■ **ABOUT THIS EXERCISE**
Down to the last line, transcribe the records verbatim and exclude the images.

■ **DATA**
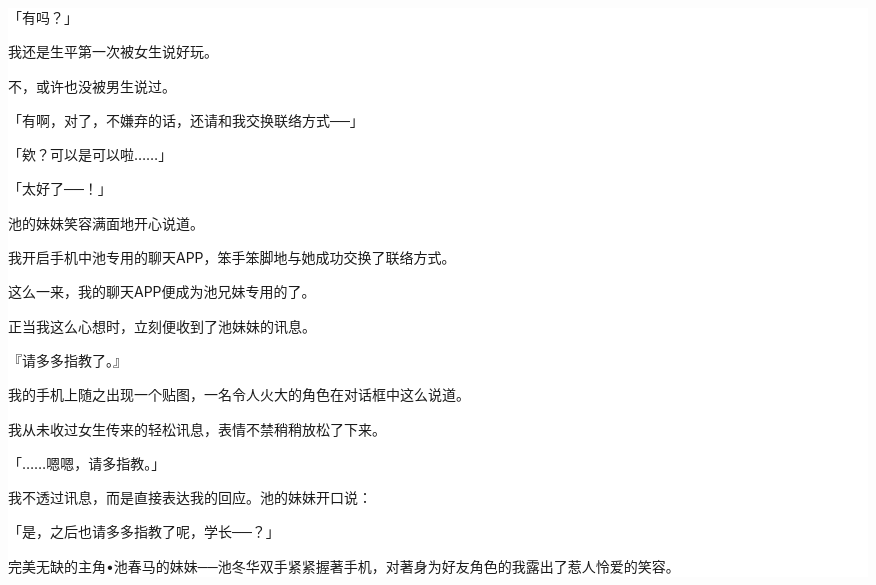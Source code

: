 「有吗？」

我还是生平第一次被女生说好玩。

不，或许也没被男生说过。

「有啊，对了，不嫌弃的话，还请和我交换联络方式──」

「欸？可以是可以啦……」

「太好了──！」

池的妹妹笑容满面地开心说道。

我开启手机中池专用的聊天APP，笨手笨脚地与她成功交换了联络方式。

这么一来，我的聊天APP便成为池兄妹专用的了。

正当我这么心想时，立刻便收到了池妹妹的讯息。

『请多多指教了。』

我的手机上随之出现一个贴图，一名令人火大的角色在对话框中这么说道。

我从未收过女生传来的轻松讯息，表情不禁稍稍放松了下来。

「……嗯嗯，请多指教。」

我不透过讯息，而是直接表达我的回应。池的妹妹开口说：

「是，之后也请多多指教了呢，学长──？」

完美无缺的主角•池春马的妹妹──池冬华双手紧紧握著手机，对著身为好友角色的我露出了惹人怜爱的笑容。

■ **ANSWER BOX**
Source code

: 「有吗？」

我还是生平第一次被女生说好玩。

不，或许也没被男生说过。

「有啊，对了，不嫌弃的话，还请和我交换联络方式──」

「欸？可以是可以啦……」

「太好了──！」

池的妹妹笑容满面地开心说道。

我开启手机中池专用的聊天APP，笨手笨脚地与她成功交换了联络方式。

这么一来，我的聊天APP便成为池兄妹专用的了。

正当我这么心想时，立刻便收到了池妹妹的讯息。

『请多多指教了。』

我的手机上随之出现一个贴图，一名令人火大的角色在对话框中这么说道。

我从未收过女生传来的轻松讯息，表情不禁稍稍放松了下来。

「……嗯嗯，请多指教。」

我不透过讯息，而是直接表达我的回应。池的妹妹开口说：

「是，之后也请多多指教了呢，学长──？」

完美无缺的主角•池春马的妹妹──池冬华双手紧紧握著手机，对著身为好友角色的我露出了惹人怜爱的笑容。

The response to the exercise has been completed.